(Collected data entries)
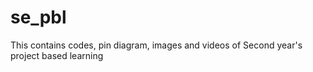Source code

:# se_pbl
This contains codes, pin diagram, images and videos of Second year's project based learning 
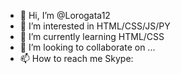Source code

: - 👋 Hi, I’m @Lorogata12
- 👀 I’m interested in HTML/CSS/JS/PY
- 🌱 I’m currently learning HTML/CSS
- 💞️ I’m looking to collaborate on ...
- 📫 How to reach me Skype:

<!---
Lorogata12/Lorogata12 is a ✨ special ✨ repository because its `README.md` (this file) appears on your GitHub profile.
You can click the Preview link to take a look at your changes.
--->

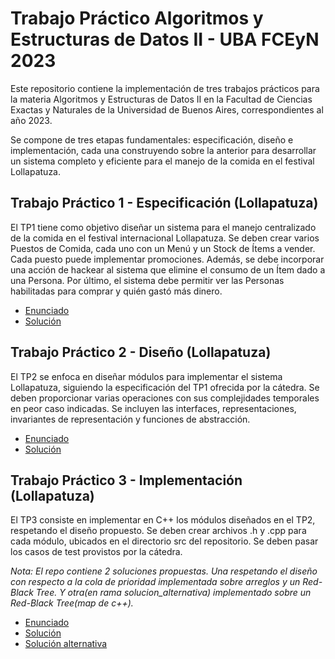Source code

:# Trabajo Práctico Algoritmos y Estructuras de Datos II - UBA FCEyN 2023
Este repositorio contiene la implementación de tres trabajos prácticos para la materia Algoritmos y Estructuras de Datos II en la Facultad de Ciencias Exactas y Naturales de la Universidad de Buenos Aires, correspondientes al año 2023.

Se compone de tres etapas fundamentales: especificación, diseño e implementación, cada una construyendo sobre la anterior para desarrollar un sistema completo y eficiente para el manejo de la comida en el festival Lollapatuza.

## Trabajo Práctico 1 - Especificación (Lollapatuza)
El TP1 tiene como objetivo diseñar un sistema para el manejo centralizado de la comida en el festival internacional Lollapatuza. Se deben crear varios Puestos de Comida, cada uno con un Menú y un Stock de Ítems a vender. Cada puesto puede implementar promociones. Además, se debe incorporar una acción de hackear al sistema que elimine el consumo de un Ítem dado a una Persona. Por último, el sistema debe permitir ver las Personas habilitadas para comprar y quién gastó más dinero.
* [Enunciado](https://github.com/sanchez-17/TP3-AyEdD2-ExactasUBA/blob/main/TP1-Especificacion/Enunciado-TP1.pdf)
* [Solución](https://github.com/sanchez-17/TP3-AyEdD2-ExactasUBA/blob/main/TP1-Especificacion/TP1-resolucion.pdf)
## Trabajo Práctico 2 - Diseño (Lollapatuza)
El TP2 se enfoca en diseñar módulos para implementar el sistema Lollapatuza, siguiendo la especificación del TP1 ofrecida por la cátedra. Se deben proporcionar varias operaciones con sus complejidades temporales en peor caso indicadas. Se incluyen las interfaces, representaciones, invariantes de representación y funciones de abstracción.
* [Enunciado](https://github.com/sanchez-17/TP3-AyEdD2-ExactasUBA/blob/main/TP2-Diseño/Enunciado-TP2.pdf)
* [Solución](https://github.com/sanchez-17/TP3-AyEdD2-ExactasUBA/blob/main/TP2-Diseño/TP2-aprobado.pdf)
## Trabajo Práctico 3 - Implementación (Lollapatuza)
El TP3 consiste en implementar en C++ los módulos diseñados en el TP2, respetando el diseño propuesto. Se deben crear archivos .h y .cpp para cada módulo, ubicados en el directorio src del repositorio. Se deben pasar los casos de test provistos por la cátedra.

 *Nota: El repo contiene 2 soluciones propuestas. Una respetando el diseño con respecto a la cola de prioridad implementada sobre arreglos y un Red-Black Tree. Y otra(en rama solucion_alternativa) implementado sobre un Red-Black Tree(map de c++).*
* [Enunciado](https://github.com/sanchez-17/TP3-AyEdD2-ExactasUBA/blob/main/Enunciado-TP3.pdf)
* [Solución](https://github.com/sanchez-17/TP3-AyEdD2-ExactasUBA/tree/main)
* [Solución alternativa](https://github.com/sanchez-17/TP3-AyEdD2-ExactasUBA/tree/solucion_alternativa)
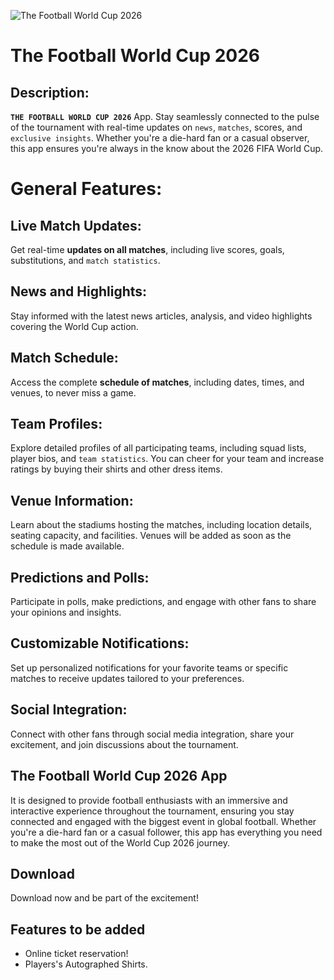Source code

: ![The Football World Cup 2026](https://th.bing.com/th/id/R.b6a719e275e36d545f55fd09c58337ed?rik=%2bwyYeh5TAijzIw&riu=http%3a%2f%2f1.bp.blogspot.com%2f-AUqWYr8PSXY%2fUr8RMz7eciI%2fAAAAAAAABPg%2fUt2lljyZfOI%2fs1600%2ffootball%2bwallpapers%2bhd%2b(3).jpg&ehk=v7571Jmp2%2bEnRxjAaOPpj89mqkAF5hvzMeVQuRp81Vk%3d&risl=&pid=ImgRaw&r=0)

# The Football World Cup 2026

## Description:
**`THE FOOTBALL WORLD CUP 2026`** App. Stay seamlessly connected to the pulse of the tournament with real-time updates on `news`, `matches`, scores, and `exclusive insights`. Whether you're a die-hard fan or a casual observer, this app ensures you're always in the know about the 2026 FIFA World Cup.

# General Features:

## Live Match Updates:
Get real-time **updates on all matches**, including live scores, goals, substitutions, and `match statistics`.
## News and Highlights:
 Stay informed with the latest news articles, analysis, and video highlights covering the World Cup action.
## Match Schedule:
 Access the complete **schedule of matches**, including dates, times, and venues, to never miss a game.
## Team Profiles:
Explore detailed profiles of all participating teams, including squad lists, player bios, and `team statistics`. You can cheer for your team and increase ratings by buying their shirts and other dress items.
## Venue Information:
Learn about the stadiums hosting the matches, including location details, seating capacity, and facilities. Venues will be added as soon as the schedule is made available.
## Predictions and Polls:
Participate in polls, make predictions, and engage with other fans to share your opinions and insights.
## Customizable Notifications:
Set up personalized notifications for your favorite teams or specific matches to receive updates tailored to your preferences.
## Social Integration:
Connect with other fans through social media integration, share your excitement, and join discussions about the tournament.
## The Football World Cup 2026 App
It is designed to provide football enthusiasts with an immersive and interactive experience throughout the tournament, ensuring you stay connected and engaged with the biggest event in global football. Whether you're a die-hard fan or a casual follower, this app has everything you need to make the most out of the World Cup 2026 journey.
## Download
Download now and be part of the excitement!
## Features to be added
- Online ticket reservation!
- Players's Autographed Shirts.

▸ Directions:
Quote each record exactly as it stands, minus the pictures.

▸ Output:
Source code

:# se_pbl
This contains codes, pin diagram, images and videos of Second year's project based learning 
Source code

: - 👋 Hi, I’m @Lorogata12
- 👀 I’m interested in HTML/CSS/JS/PY
- 🌱 I’m currently learning HTML/CSS
- 💞️ I’m looking to collaborate on ...
- 📫 How to reach me Skype:

<!---
Lorogata12/Lorogata12 is a ✨ special ✨ repository because its `README.md` (this file) appears on your GitHub profile.
You can click the Preview link to take a look at your changes.
--->

Source code

:# Trabajo Práctico Algoritmos y Estructuras de Datos II - UBA FCEyN 2023
Este repositorio contiene la implementación de tres trabajos prácticos para la materia Algoritmos y Estructuras de Datos II en la Facultad de Ciencias Exactas y Naturales de la Universidad de Buenos Aires, correspondientes al año 2023.

Se compone de tres etapas fundamentales: especificación, diseño e implementación, cada una construyendo sobre la anterior para desarrollar un sistema completo y eficiente para el manejo de la comida en el festival Lollapatuza.

## Trabajo Práctico 1 - Especificación (Lollapatuza)
El TP1 tiene como objetivo diseñar un sistema para el manejo centralizado de la comida en el festival internacional Lollapatuza. Se deben crear varios Puestos de Comida, cada uno con un Menú y un Stock de Ítems a vender. Cada puesto puede implementar promociones. Además, se debe incorporar una acción de hackear al sistema que elimine el consumo de un Ítem dado a una Persona. Por último, el sistema debe permitir ver las Personas habilitadas para comprar y quién gastó más dinero.
* [Enunciado](https://github.com/sanchez-17/TP3-AyEdD2-ExactasUBA/blob/main/TP1-Especificacion/Enunciado-TP1.pdf)
* [Solución](https://github.com/sanchez-17/TP3-AyEdD2-ExactasUBA/blob/main/TP1-Especificacion/TP1-resolucion.pdf)
## Trabajo Práctico 2 - Diseño (Lollapatuza)
El TP2 se enfoca en diseñar módulos para implementar el sistema Lollapatuza, siguiendo la especificación del TP1 ofrecida por la cátedra. Se deben proporcionar varias operaciones con sus complejidades temporales en peor caso indicadas. Se incluyen las interfaces, representaciones, invariantes de representación y funciones de abstracción.
* [Enunciado](https://github.com/sanchez-17/TP3-AyEdD2-ExactasUBA/blob/main/TP2-Diseño/Enunciado-TP2.pdf)
* [Solución](https://github.com/sanchez-17/TP3-AyEdD2-ExactasUBA/blob/main/TP2-Diseño/TP2-aprobado.pdf)
## Trabajo Práctico 3 - Implementación (Lollapatuza)
El TP3 consiste en implementar en C++ los módulos diseñados en el TP2, respetando el diseño propuesto. Se deben crear archivos .h y .cpp para cada módulo, ubicados en el directorio src del repositorio. Se deben pasar los casos de test provistos por la cátedra.

 *Nota: El repo contiene 2 soluciones propuestas. Una respetando el diseño con respecto a la cola de prioridad implementada sobre arreglos y un Red-Black Tree. Y otra(en rama solucion_alternativa) implementado sobre un Red-Black Tree(map de c++).*
* [Enunciado](https://github.com/sanchez-17/TP3-AyEdD2-ExactasUBA/blob/main/Enunciado-TP3.pdf)
* [Solución](https://github.com/sanchez-17/TP3-AyEdD2-ExactasUBA/tree/main)
* [Solución alternativa](https://github.com/sanchez-17/TP3-AyEdD2-ExactasUBA/tree/solucion_alternativa)
Source code

: ![The Football World Cup 2026](https://th.bing.com/th/id/R.b6a719e275e36d545f55fd09c58337ed?rik=%2bwyYeh5TAijzIw&riu=http%3a%2f%2f1.bp.blogspot.com%2f-AUqWYr8PSXY%2fUr8RMz7eciI%2fAAAAAAAABPg%2fUt2lljyZfOI%2fs1600%2ffootball%2bwallpapers%2bhd%2b(3).jpg&ehk=v7571Jmp2%2bEnRxjAaOPpj89mqkAF5hvzMeVQuRp81Vk%3d&risl=&pid=ImgRaw&r=0)

# The Football World Cup 2026

## Description:
**`THE FOOTBALL WORLD CUP 2026`** App. Stay seamlessly connected to the pulse of the tournament with real-time updates on `news`, `matches`, scores, and `exclusive insights`. Whether you're a die-hard fan or a casual observer, this app ensures you're always in the know about the 2026 FIFA World Cup.

# General Features:

## Live Match Updates:
Get real-time **updates on all matches**, including live scores, goals, substitutions, and `match statistics`.
## News and Highlights:
 Stay informed with the latest news articles, analysis, and video highlights covering the World Cup action.
## Match Schedule:
 Access the complete **schedule of matches**, including dates, times, and venues, to never miss a game.
## Team Profiles:
Explore detailed profiles of all participating teams, including squad lists, player bios, and `team statistics`. You can cheer for your team and increase ratings by buying their shirts and other dress items.
## Venue Information:
Learn about the stadiums hosting the matches, including location details, seating capacity, and facilities. Venues will be added as soon as the schedule is made available.
## Predictions and Polls:
Participate in polls, make predictions, and engage with other fans to share your opinions and insights.
## Customizable Notifications:
Set up personalized notifications for your favorite teams or specific matches to receive updates tailored to your preferences.
## Social Integration:
Connect with other fans through social media integration, share your excitement, and join discussions about the tournament.
## The Football World Cup 2026 App
It is designed to provide football enthusiasts with an immersive and interactive experience throughout the tournament, ensuring you stay connected and engaged with the biggest event in global football. Whether you're a die-hard fan or a casual follower, this app has everything you need to make the most out of the World Cup 2026 journey.
## Download
Download now and be part of the excitement!
## Features to be added
- Online ticket reservation!
- Players's Autographed Shirts.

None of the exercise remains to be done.